▸ **Your task**: Determine how many lines of the data below contain "heading", then give only that number.

--- Records provided ---

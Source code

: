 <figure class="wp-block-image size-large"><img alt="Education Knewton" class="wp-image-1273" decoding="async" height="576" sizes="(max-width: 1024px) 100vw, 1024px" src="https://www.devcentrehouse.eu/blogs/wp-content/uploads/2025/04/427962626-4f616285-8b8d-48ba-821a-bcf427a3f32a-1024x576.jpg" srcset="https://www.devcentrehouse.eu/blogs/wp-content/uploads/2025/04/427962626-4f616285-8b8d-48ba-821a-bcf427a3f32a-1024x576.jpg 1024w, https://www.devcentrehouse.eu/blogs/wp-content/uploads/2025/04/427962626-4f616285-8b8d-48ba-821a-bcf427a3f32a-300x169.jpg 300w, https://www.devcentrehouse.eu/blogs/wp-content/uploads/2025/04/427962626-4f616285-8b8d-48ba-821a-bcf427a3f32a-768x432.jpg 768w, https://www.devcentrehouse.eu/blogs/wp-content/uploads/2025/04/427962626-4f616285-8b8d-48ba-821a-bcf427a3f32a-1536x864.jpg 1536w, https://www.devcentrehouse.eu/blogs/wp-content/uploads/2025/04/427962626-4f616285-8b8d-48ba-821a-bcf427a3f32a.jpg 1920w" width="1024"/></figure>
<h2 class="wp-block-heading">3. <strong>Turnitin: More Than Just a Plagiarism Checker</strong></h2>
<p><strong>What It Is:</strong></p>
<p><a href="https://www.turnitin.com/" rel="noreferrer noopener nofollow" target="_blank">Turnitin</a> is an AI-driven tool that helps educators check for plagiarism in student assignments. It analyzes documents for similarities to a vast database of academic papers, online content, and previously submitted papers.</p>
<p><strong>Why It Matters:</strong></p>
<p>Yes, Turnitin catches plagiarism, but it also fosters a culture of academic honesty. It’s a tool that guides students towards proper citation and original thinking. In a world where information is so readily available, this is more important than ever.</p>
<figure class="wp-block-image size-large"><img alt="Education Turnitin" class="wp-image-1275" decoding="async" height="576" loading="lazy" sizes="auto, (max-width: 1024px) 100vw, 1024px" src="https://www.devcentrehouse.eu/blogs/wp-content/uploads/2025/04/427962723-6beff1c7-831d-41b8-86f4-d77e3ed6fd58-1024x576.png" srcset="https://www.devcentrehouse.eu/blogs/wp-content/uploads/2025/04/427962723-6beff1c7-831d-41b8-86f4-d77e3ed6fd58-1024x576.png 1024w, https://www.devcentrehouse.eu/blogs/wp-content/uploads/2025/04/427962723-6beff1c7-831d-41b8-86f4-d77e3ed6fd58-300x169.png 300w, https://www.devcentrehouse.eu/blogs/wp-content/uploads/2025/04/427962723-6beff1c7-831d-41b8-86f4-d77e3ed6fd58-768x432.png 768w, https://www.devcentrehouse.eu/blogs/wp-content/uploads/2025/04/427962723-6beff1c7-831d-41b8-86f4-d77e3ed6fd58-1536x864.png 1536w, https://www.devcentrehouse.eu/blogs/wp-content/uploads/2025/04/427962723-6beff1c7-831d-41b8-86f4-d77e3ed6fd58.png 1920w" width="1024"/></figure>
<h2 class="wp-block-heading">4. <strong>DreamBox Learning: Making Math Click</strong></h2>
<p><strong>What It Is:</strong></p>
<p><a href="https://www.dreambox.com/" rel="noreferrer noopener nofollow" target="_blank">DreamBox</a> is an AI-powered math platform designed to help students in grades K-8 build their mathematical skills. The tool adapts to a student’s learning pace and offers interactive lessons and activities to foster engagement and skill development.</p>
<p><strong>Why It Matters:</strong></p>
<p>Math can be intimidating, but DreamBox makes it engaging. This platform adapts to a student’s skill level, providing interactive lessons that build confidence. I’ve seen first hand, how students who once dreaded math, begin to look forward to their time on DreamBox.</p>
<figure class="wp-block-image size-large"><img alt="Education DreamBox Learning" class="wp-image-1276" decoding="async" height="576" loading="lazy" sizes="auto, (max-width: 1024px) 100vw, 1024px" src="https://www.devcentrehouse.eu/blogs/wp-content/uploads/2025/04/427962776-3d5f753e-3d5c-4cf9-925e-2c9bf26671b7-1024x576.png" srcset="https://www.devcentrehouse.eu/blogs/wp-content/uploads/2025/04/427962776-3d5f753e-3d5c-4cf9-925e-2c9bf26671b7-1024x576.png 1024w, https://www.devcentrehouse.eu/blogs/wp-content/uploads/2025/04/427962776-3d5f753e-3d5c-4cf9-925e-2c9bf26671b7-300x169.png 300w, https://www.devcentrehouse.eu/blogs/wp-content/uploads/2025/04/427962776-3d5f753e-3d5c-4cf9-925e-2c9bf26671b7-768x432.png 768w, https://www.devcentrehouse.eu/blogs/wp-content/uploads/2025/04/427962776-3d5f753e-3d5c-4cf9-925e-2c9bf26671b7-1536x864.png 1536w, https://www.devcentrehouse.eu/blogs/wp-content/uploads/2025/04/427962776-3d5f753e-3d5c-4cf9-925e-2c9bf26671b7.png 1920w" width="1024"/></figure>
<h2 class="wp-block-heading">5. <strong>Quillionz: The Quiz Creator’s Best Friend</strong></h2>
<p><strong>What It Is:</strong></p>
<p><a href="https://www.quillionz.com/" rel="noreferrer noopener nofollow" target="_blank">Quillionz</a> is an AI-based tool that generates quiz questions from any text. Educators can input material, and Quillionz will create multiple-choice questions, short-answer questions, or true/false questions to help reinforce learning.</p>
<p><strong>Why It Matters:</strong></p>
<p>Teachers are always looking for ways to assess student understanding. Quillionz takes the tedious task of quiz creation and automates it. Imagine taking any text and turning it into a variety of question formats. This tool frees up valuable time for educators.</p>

---

▸ **Exercise response**: 3